The E2F family of transcription factors regulates cell cycle progression in part through the activation of genes important for G1 to S phase cell cycle transition.1-3
Ectopic expression of E2F proteins induce quiescent cells to enter the cell cycle, consistent with their ability to promote expression of genes required for proliferation.4
E2F regulated genes include cyclins, cyclin-dependent kinases, components of the pre-replication complex such as Mcms and Orc6, and DNA synthesis genes like DNA polymerase, topoisomerases, dihydrofolate reductase (DHFR) and thymidylate synthase (TS).

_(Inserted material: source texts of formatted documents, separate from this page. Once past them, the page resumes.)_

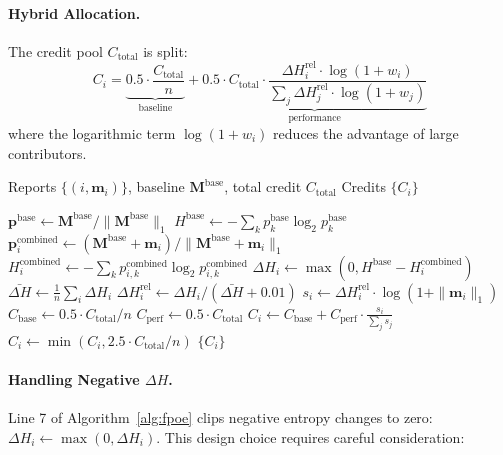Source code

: \documentclass[12pt,a4paper]{article}
\begin{document}
\paragraph{Hybrid Allocation.} The credit pool $C_{\text{total}}$ is split:
\begin{equation}
C_i = \underbrace{0.5 \cdot \frac{C_{\text{total}}}{n}}_{\text{baseline}} + \underbrace{0.5 \cdot C_{\text{total}} \cdot \frac{\Delta H_i^{\text{rel}} \cdot \log(1+w_i)}{\sum_j \Delta H_j^{\text{rel}} \cdot \log(1+w_j)}}_{\text{performance}}
\end{equation}
where the logarithmic term $\log(1+w_i)$ reduces the advantage of large contributors.

\begin{algorithm}[h]
\caption{Federated PoER (F-PoER) Allocation}
\label{alg:fpoe}
\begin{algorithmic}[1]
\Require Reports $\{(i, \mathbf{m}_i)\}$, baseline $\mathbf{M}^{\text{base}}$, total credit $C_{\text{total}}$
\Ensure Credits $\{C_i\}$

\State $\mathbf{p}^{\text{base}} \gets \mathbf{M}^{\text{base}} / \|\mathbf{M}^{\text{base}}\|_1$
\State $H^{\text{base}} \gets -\sum_k p_k^{\text{base}} \log_2 p_k^{\text{base}}$
    \State $\mathbf{p}_i^{\text{combined}} \gets (\mathbf{M}^{\text{base}} + \mathbf{m}_i) / \|\mathbf{M}^{\text{base}} + \mathbf{m}_i\|_1$
    \State $H_i^{\text{combined}} \gets -\sum_k p_{i,k}^{\text{combined}} \log_2 p_{i,k}^{\text{combined}}$
    \State $\Delta H_i \gets \max(0, H^{\text{base}} - H_i^{\text{combined}})$ 
\EndFor
\State $\bar{\Delta H} \gets \frac{1}{n}\sum_i \Delta H_i$
    \State $\Delta H_i^{\text{rel}} \gets \Delta H_i / (\bar{\Delta H} + 0.01)$
    \State $s_i \gets \Delta H_i^{\text{rel}} \cdot \log(1 + \|\mathbf{m}_i\|_1)$
\EndFor
\State $C_{\text{base}} \gets 0.5 \cdot C_{\text{total}} / n$
\State $C_{\text{perf}} \gets 0.5 \cdot C_{\text{total}}$
    \State $C_i \gets C_{\text{base}} + C_{\text{perf}} \cdot \frac{s_i}{\sum_j s_j}$
    \State $C_i \gets \min(C_i, 2.5 \cdot C_{\text{total}}/n)$ 
\EndFor
\State \Return $\{C_i\}$
\end{algorithmic}
\end{algorithm}

\paragraph{Handling Negative $\Delta H$.} Line 7 of Algorithm~\ref{alg:fpoe} clips negative entropy changes to zero: $\Delta H_i \leftarrow \max(0, \Delta H_i)$. This design choice requires careful consideration:
\end{document}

Recent work has identified the E2F1 protein as a key component of this process of gene control, and likely the key E2F activity for triggering the transition from quiescence to a proliferative state. Indeed, inhibition of E2F1 activity blocks cell cycle entry but does not affect continuing cell cycles.5, 6
Moreover, E2F1, together with Myc, has been shown to be necessary for activation of the E2F program following the stimulation of cell growth.7
The activity of E2F1 is regulated at several levels. First, E2F1, which is absent in quiescent cells, is transcriptionally induced in late G1 following mitogenic stimulation.8, 9
Second, the activity of E2F proteins can be negatively regulated in part through the association of “pocket proteins” like pRb, p107 and p130. These interactions down-regulate E2F transcription by directly blocking the transactivation domain and also by recruiting histone deacetylase complexes to modify chromatin and actively repress transcription.10
Cyclin/Cdk phosphorylation of pocket proteins following mitogenic stimulation reduces their E2F binding affinity, releasing “free” E2F to transcribe proliferative target genes.11
CDK4, cyclin D, and p16, a cyclin/CDK inhibitor, are frequently mutated or deregulated in human cancer, and these mutations have the effect of hyperphosphorylating pRb.12
Tumor promoting viruses like SV40, adeno- and papillomavirus, express proteins capable of promoting E2F dependent proliferation through binding and disruption of Rb inhibition of E2F function.13
Furthermore, mutant alleles of Rb isolated from various tumors are unable to bind E2F, suggesting an important role of this interaction in suppressing tumorigenesis.14
E2Fs clearly are key regulators of cell cycle progression during normal growth stimulation and also in human cancer where function of the RB gene, or upstream regulatory components like Cyclin/Cdks and Cdk inhibitors, has been lost through mutation.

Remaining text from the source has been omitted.